Source data:
=== Begin Enclosure ===

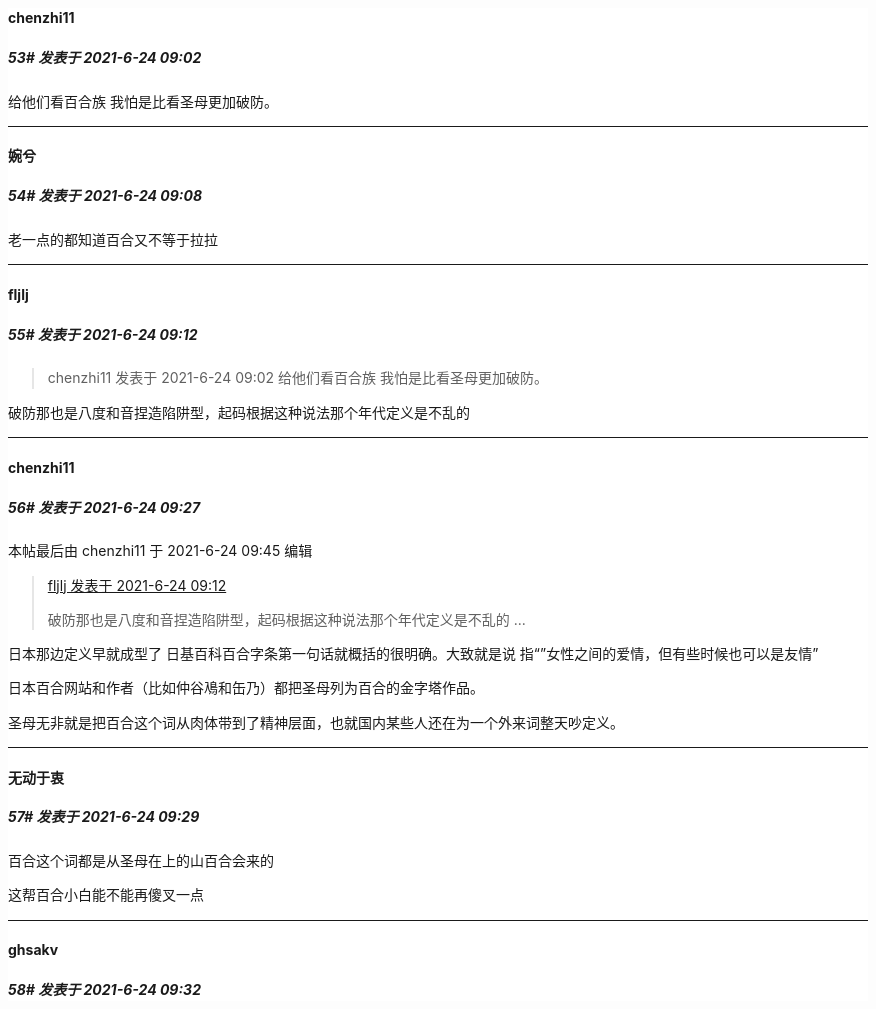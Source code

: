 ####  chenzhi11  
##### 53#       发表于 2021-6-24 09:02


给他们看百合族 我怕是比看圣母更加破防。


*****

####  婉兮  
##### 54#       发表于 2021-6-24 09:08


老一点的都知道百合又不等于拉拉


*****

####  fljlj  
##### 55#       发表于 2021-6-24 09:12


<blockquote>chenzhi11 发表于 2021-6-24 09:02
给他们看百合族 我怕是比看圣母更加破防。</blockquote>
破防那也是八度和音捏造陷阱型，起码根据这种说法那个年代定义是不乱的


*****

####  chenzhi11  
##### 56#       发表于 2021-6-24 09:27


 本帖最后由 chenzhi11 于 2021-6-24 09:45 编辑 
<blockquote><a href="httphttps://bbs.saraba1st.com/2b/forum.php?mod=redirect&amp;goto=findpost&amp;pid=51717995&amp;ptid=2011559" target="_blank">fljlj 发表于 2021-6-24 09:12</a>

破防那也是八度和音捏造陷阱型，起码根据这种说法那个年代定义是不乱的 ...</blockquote>
日本那边定义早就成型了 日基百科百合字条第一句话就概括的很明确。大致就是说 指“”女性之间的爱情，但有些时候也可以是友情”

日本百合网站和作者（比如仲谷鳰和缶乃）都把圣母列为百合的金字塔作品。

圣母无非就是把百合这个词从肉体带到了精神层面，也就国内某些人还在为一个外来词整天吵定义。


*****

####  无动于衷  
##### 57#       发表于 2021-6-24 09:29


百合这个词都是从圣母在上的山百合会来的


这帮百合小白能不能再傻叉一点


*****

####  ghsakv  
##### 58#       发表于 2021-6-24 09:32
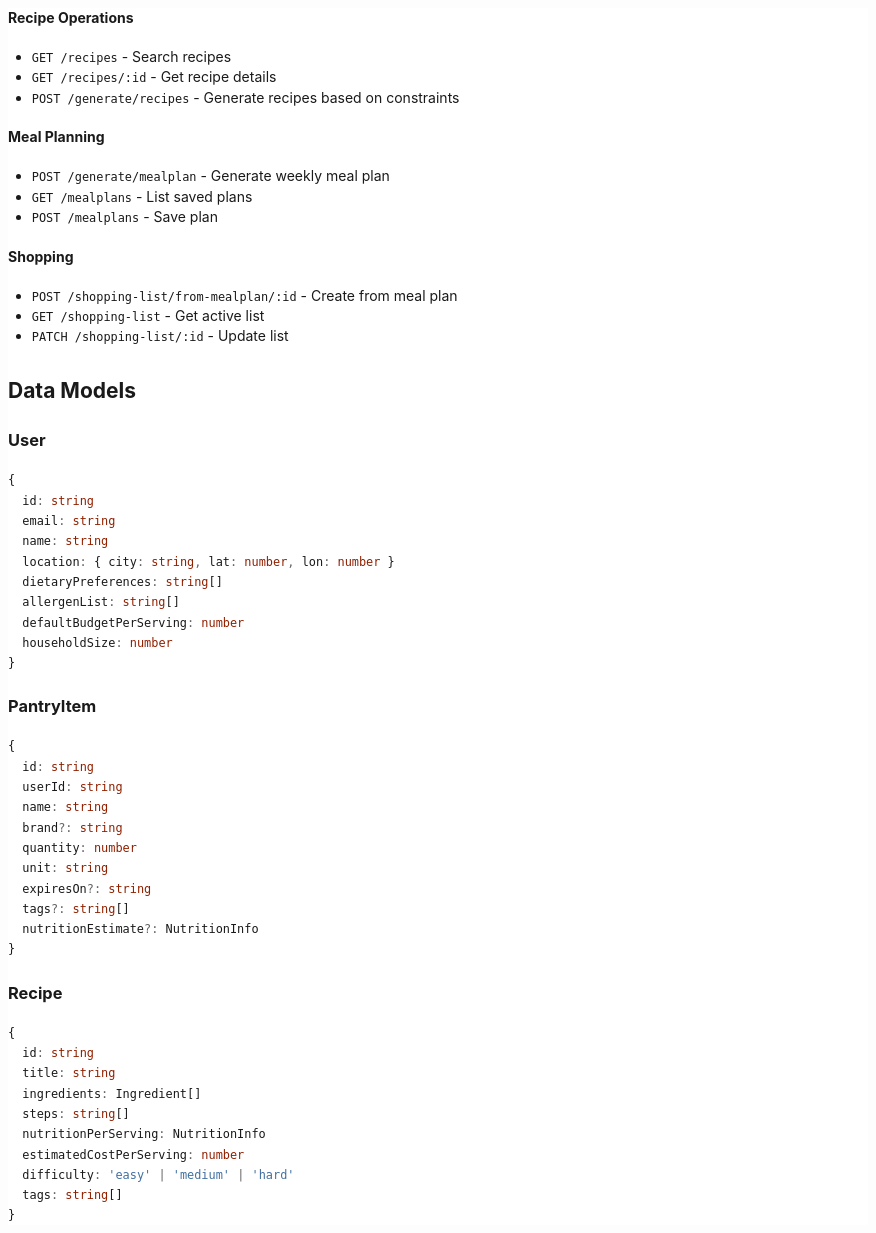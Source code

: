 #### Recipe Operations
- `GET /recipes` - Search recipes
- `GET /recipes/:id` - Get recipe details
- `POST /generate/recipes` - Generate recipes based on constraints

#### Meal Planning
- `POST /generate/mealplan` - Generate weekly meal plan
- `GET /mealplans` - List saved plans
- `POST /mealplans` - Save plan

#### Shopping
- `POST /shopping-list/from-mealplan/:id` - Create from meal plan
- `GET /shopping-list` - Get active list
- `PATCH /shopping-list/:id` - Update list

## Data Models

### User
```typescript
{
  id: string
  email: string
  name: string
  location: { city: string, lat: number, lon: number }
  dietaryPreferences: string[]
  allergenList: string[]
  defaultBudgetPerServing: number
  householdSize: number
}
```

### PantryItem
```typescript
{
  id: string
  userId: string
  name: string
  brand?: string
  quantity: number
  unit: string
  expiresOn?: string
  tags?: string[]
  nutritionEstimate?: NutritionInfo
}
```

### Recipe
```typescript
{
  id: string
  title: string
  ingredients: Ingredient[]
  steps: string[]
  nutritionPerServing: NutritionInfo
  estimatedCostPerServing: number
  difficulty: 'easy' | 'medium' | 'hard'
  tags: string[]
}
```
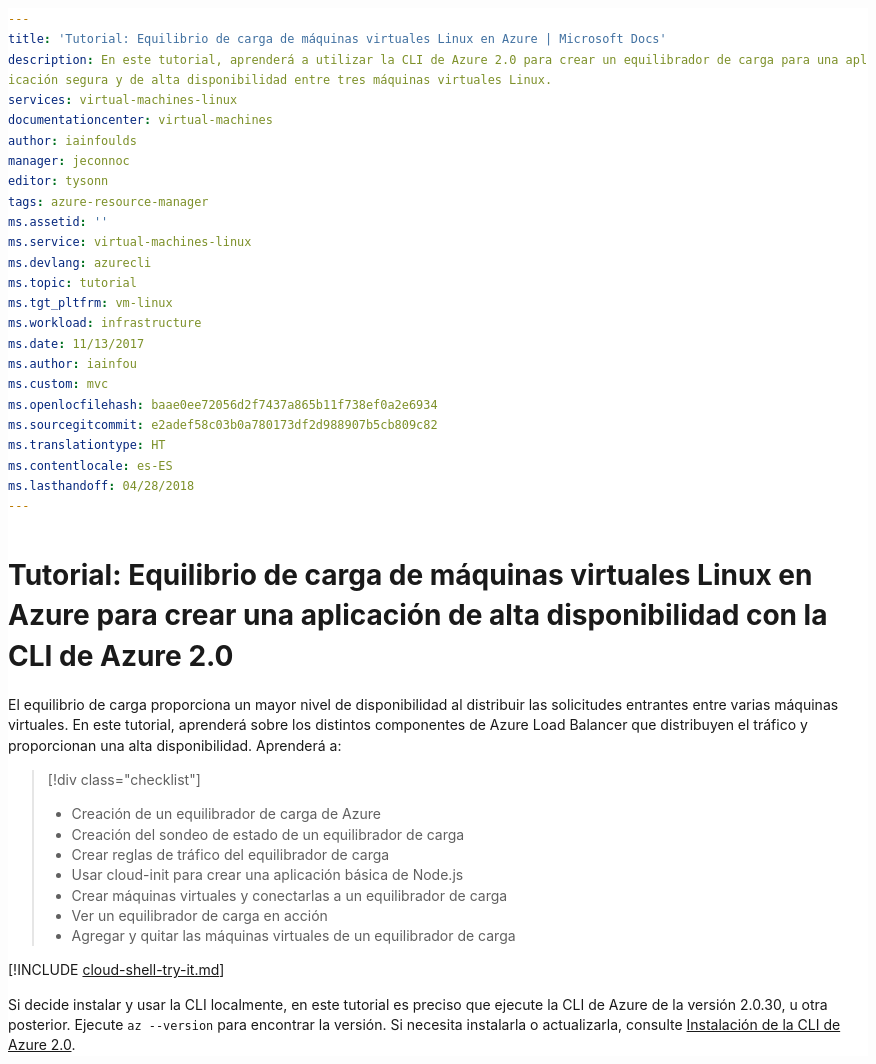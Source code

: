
 ```yaml
---
title: 'Tutorial: Equilibrio de carga de máquinas virtuales Linux en Azure | Microsoft Docs'
description: En este tutorial, aprenderá a utilizar la CLI de Azure 2.0 para crear un equilibrador de carga para una aplicación segura y de alta disponibilidad entre tres máquinas virtuales Linux.
services: virtual-machines-linux
documentationcenter: virtual-machines
author: iainfoulds
manager: jeconnoc
editor: tysonn
tags: azure-resource-manager
ms.assetid: ''
ms.service: virtual-machines-linux
ms.devlang: azurecli
ms.topic: tutorial
ms.tgt_pltfrm: vm-linux
ms.workload: infrastructure
ms.date: 11/13/2017
ms.author: iainfou
ms.custom: mvc
ms.openlocfilehash: baae0ee72056d2f7437a865b11f738ef0a2e6934
ms.sourcegitcommit: e2adef58c03b0a780173df2d988907b5cb809c82
ms.translationtype: HT
ms.contentlocale: es-ES
ms.lasthandoff: 04/28/2018
---
```

# <a name="tutorial-load-balance-linux-virtual-machines-in-azure-to-create-a-highly-available-application-with-the-azure-cli-20"></a>Tutorial: Equilibrio de carga de máquinas virtuales Linux en Azure para crear una aplicación de alta disponibilidad con la CLI de Azure 2.0

El equilibrio de carga proporciona un mayor nivel de disponibilidad al distribuir las solicitudes entrantes entre varias máquinas virtuales. En este tutorial, aprenderá sobre los distintos componentes de Azure Load Balancer que distribuyen el tráfico y proporcionan una alta disponibilidad. Aprenderá a:

> [!div class="checklist"]
> * Creación de un equilibrador de carga de Azure
> * Creación del sondeo de estado de un equilibrador de carga
> * Crear reglas de tráfico del equilibrador de carga
> * Usar cloud-init para crear una aplicación básica de Node.js
> * Crear máquinas virtuales y conectarlas a un equilibrador de carga
> * Ver un equilibrador de carga en acción
> * Agregar y quitar las máquinas virtuales de un equilibrador de carga

[!INCLUDE [cloud-shell-try-it.md](../../../includes/cloud-shell-try-it.md)]

Si decide instalar y usar la CLI localmente, en este tutorial es preciso que ejecute la CLI de Azure de la versión 2.0.30, u otra posterior. Ejecute `az --version` para encontrar la versión. Si necesita instalarla o actualizarla, consulte [Instalación de la CLI de Azure 2.0]( /cli/azure/install-azure-cli).
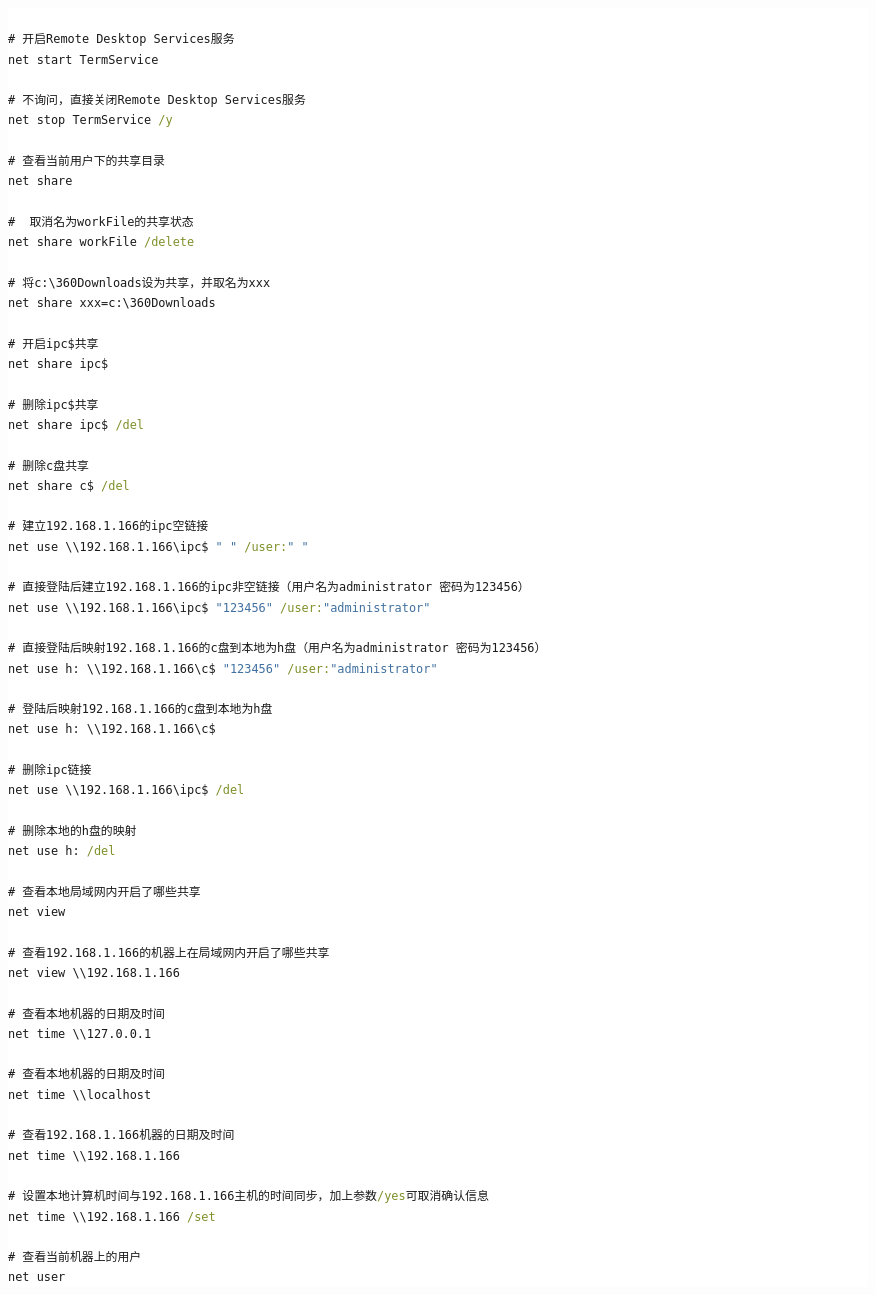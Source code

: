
 ```cmd

# 开启Remote Desktop Services服务
net start TermService  

# 不询问，直接关闭Remote Desktop Services服务
net stop TermService /y  

# 查看当前用户下的共享目录
net share  

#  取消名为workFile的共享状态
net share workFile /delete 

# 将c:\360Downloads设为共享，并取名为xxx
net share xxx=c:\360Downloads   

# 开启ipc$共享
net share ipc$ 

# 删除ipc$共享
net share ipc$ /del 

# 删除c盘共享
net share c$ /del 

# 建立192.168.1.166的ipc空链接
net use \\192.168.1.166\ipc$ " " /user:" "

# 直接登陆后建立192.168.1.166的ipc非空链接（用户名为administrator 密码为123456）
net use \\192.168.1.166\ipc$ "123456" /user:"administrator"  

# 直接登陆后映射192.168.1.166的c盘到本地为h盘（用户名为administrator 密码为123456）
net use h: \\192.168.1.166\c$ "123456" /user:"administrator"   

# 登陆后映射192.168.1.166的c盘到本地为h盘
net use h: \\192.168.1.166\c$   

# 删除ipc链接
net use \\192.168.1.166\ipc$ /del  

# 删除本地的h盘的映射
net use h: /del 

# 查看本地局域网内开启了哪些共享
net view 

# 查看192.168.1.166的机器上在局域网内开启了哪些共享
net view \\192.168.1.166 

# 查看本地机器的日期及时间
net time \\127.0.0.1  

# 查看本地机器的日期及时间
net time \\localhost   

# 查看192.168.1.166机器的日期及时间
net time \\192.168.1.166  

# 设置本地计算机时间与192.168.1.166主机的时间同步，加上参数/yes可取消确认信息
net time \\192.168.1.166 /set 

# 查看当前机器上的用户
net user  
```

=== End Enclosure ===

Task: From the listing above, print every entry precisely and drop the pictures.

Exercise solution:
Source code

: ####  chenzhi11  
##### 53#       发表于 2021-6-24 09:02


给他们看百合族 我怕是比看圣母更加破防。


*****

####  婉兮  
##### 54#       发表于 2021-6-24 09:08


老一点的都知道百合又不等于拉拉


*****

####  fljlj  
##### 55#       发表于 2021-6-24 09:12


<blockquote>chenzhi11 发表于 2021-6-24 09:02
给他们看百合族 我怕是比看圣母更加破防。</blockquote>
破防那也是八度和音捏造陷阱型，起码根据这种说法那个年代定义是不乱的


*****

####  chenzhi11  
##### 56#       发表于 2021-6-24 09:27


 本帖最后由 chenzhi11 于 2021-6-24 09:45 编辑 
<blockquote><a href="httphttps://bbs.saraba1st.com/2b/forum.php?mod=redirect&amp;goto=findpost&amp;pid=51717995&amp;ptid=2011559" target="_blank">fljlj 发表于 2021-6-24 09:12</a>

破防那也是八度和音捏造陷阱型，起码根据这种说法那个年代定义是不乱的 ...</blockquote>
日本那边定义早就成型了 日基百科百合字条第一句话就概括的很明确。大致就是说 指“”女性之间的爱情，但有些时候也可以是友情”

日本百合网站和作者（比如仲谷鳰和缶乃）都把圣母列为百合的金字塔作品。

圣母无非就是把百合这个词从肉体带到了精神层面，也就国内某些人还在为一个外来词整天吵定义。


*****

####  无动于衷  
##### 57#       发表于 2021-6-24 09:29


百合这个词都是从圣母在上的山百合会来的


这帮百合小白能不能再傻叉一点


*****

####  ghsakv  
##### 58#       发表于 2021-6-24 09:32
Source code

: #### Recipe Operations
- `GET /recipes` - Search recipes
- `GET /recipes/:id` - Get recipe details
- `POST /generate/recipes` - Generate recipes based on constraints

#### Meal Planning
- `POST /generate/mealplan` - Generate weekly meal plan
- `GET /mealplans` - List saved plans
- `POST /mealplans` - Save plan

#### Shopping
- `POST /shopping-list/from-mealplan/:id` - Create from meal plan
- `GET /shopping-list` - Get active list
- `PATCH /shopping-list/:id` - Update list

## Data Models

### User
```typescript
{
  id: string
  email: string
  name: string
  location: { city: string, lat: number, lon: number }
  dietaryPreferences: string[]
  allergenList: string[]
  defaultBudgetPerServing: number
  householdSize: number
}
```

### PantryItem
```typescript
{
  id: string
  userId: string
  name: string
  brand?: string
  quantity: number
  unit: string
  expiresOn?: string
  tags?: string[]
  nutritionEstimate?: NutritionInfo
}
```

### Recipe
```typescript
{
  id: string
  title: string
  ingredients: Ingredient[]
  steps: string[]
  nutritionPerServing: NutritionInfo
  estimatedCostPerServing: number
  difficulty: 'easy' | 'medium' | 'hard'
  tags: string[]
}
```
Source code

:
 ```yaml
---
title: 'Tutorial: Equilibrio de carga de máquinas virtuales Linux en Azure | Microsoft Docs'
description: En este tutorial, aprenderá a utilizar la CLI de Azure 2.0 para crear un equilibrador de carga para una aplicación segura y de alta disponibilidad entre tres máquinas virtuales Linux.
services: virtual-machines-linux
documentationcenter: virtual-machines
author: iainfoulds
manager: jeconnoc
editor: tysonn
tags: azure-resource-manager
ms.assetid: ''
ms.service: virtual-machines-linux
ms.devlang: azurecli
ms.topic: tutorial
ms.tgt_pltfrm: vm-linux
ms.workload: infrastructure
ms.date: 11/13/2017
ms.author: iainfou
ms.custom: mvc
ms.openlocfilehash: baae0ee72056d2f7437a865b11f738ef0a2e6934
ms.sourcegitcommit: e2adef58c03b0a780173df2d988907b5cb809c82
ms.translationtype: HT
ms.contentlocale: es-ES
ms.lasthandoff: 04/28/2018
---
```

# <a name="tutorial-load-balance-linux-virtual-machines-in-azure-to-create-a-highly-available-application-with-the-azure-cli-20"></a>Tutorial: Equilibrio de carga de máquinas virtuales Linux en Azure para crear una aplicación de alta disponibilidad con la CLI de Azure 2.0

El equilibrio de carga proporciona un mayor nivel de disponibilidad al distribuir las solicitudes entrantes entre varias máquinas virtuales. En este tutorial, aprenderá sobre los distintos componentes de Azure Load Balancer que distribuyen el tráfico y proporcionan una alta disponibilidad. Aprenderá a:

> [!div class="checklist"]
> * Creación de un equilibrador de carga de Azure
> * Creación del sondeo de estado de un equilibrador de carga
> * Crear reglas de tráfico del equilibrador de carga
> * Usar cloud-init para crear una aplicación básica de Node.js
> * Crear máquinas virtuales y conectarlas a un equilibrador de carga
> * Ver un equilibrador de carga en acción
> * Agregar y quitar las máquinas virtuales de un equilibrador de carga

[!INCLUDE [cloud-shell-try-it.md](../../../includes/cloud-shell-try-it.md)]

Si decide instalar y usar la CLI localmente, en este tutorial es preciso que ejecute la CLI de Azure de la versión 2.0.30, u otra posterior. Ejecute `az --version` para encontrar la versión. Si necesita instalarla o actualizarla, consulte [Instalación de la CLI de Azure 2.0]( /cli/azure/install-azure-cli).
Source code

:
 ```cmd

# 开启Remote Desktop Services服务
net start TermService  

# 不询问，直接关闭Remote Desktop Services服务
net stop TermService /y  

# 查看当前用户下的共享目录
net share  

#  取消名为workFile的共享状态
net share workFile /delete 

# 将c:\360Downloads设为共享，并取名为xxx
net share xxx=c:\360Downloads   

# 开启ipc$共享
net share ipc$ 

# 删除ipc$共享
net share ipc$ /del 

# 删除c盘共享
net share c$ /del 

# 建立192.168.1.166的ipc空链接
net use \\192.168.1.166\ipc$ " " /user:" "

# 直接登陆后建立192.168.1.166的ipc非空链接（用户名为administrator 密码为123456）
net use \\192.168.1.166\ipc$ "123456" /user:"administrator"  

# 直接登陆后映射192.168.1.166的c盘到本地为h盘（用户名为administrator 密码为123456）
net use h: \\192.168.1.166\c$ "123456" /user:"administrator"   

# 登陆后映射192.168.1.166的c盘到本地为h盘
net use h: \\192.168.1.166\c$   

# 删除ipc链接
net use \\192.168.1.166\ipc$ /del  

# 删除本地的h盘的映射
net use h: /del 

# 查看本地局域网内开启了哪些共享
net view 

# 查看192.168.1.166的机器上在局域网内开启了哪些共享
net view \\192.168.1.166 

# 查看本地机器的日期及时间
net time \\127.0.0.1  

# 查看本地机器的日期及时间
net time \\localhost   

# 查看192.168.1.166机器的日期及时间
net time \\192.168.1.166  

# 设置本地计算机时间与192.168.1.166主机的时间同步，加上参数/yes可取消确认信息
net time \\192.168.1.166 /set 

# 查看当前机器上的用户
net user  
```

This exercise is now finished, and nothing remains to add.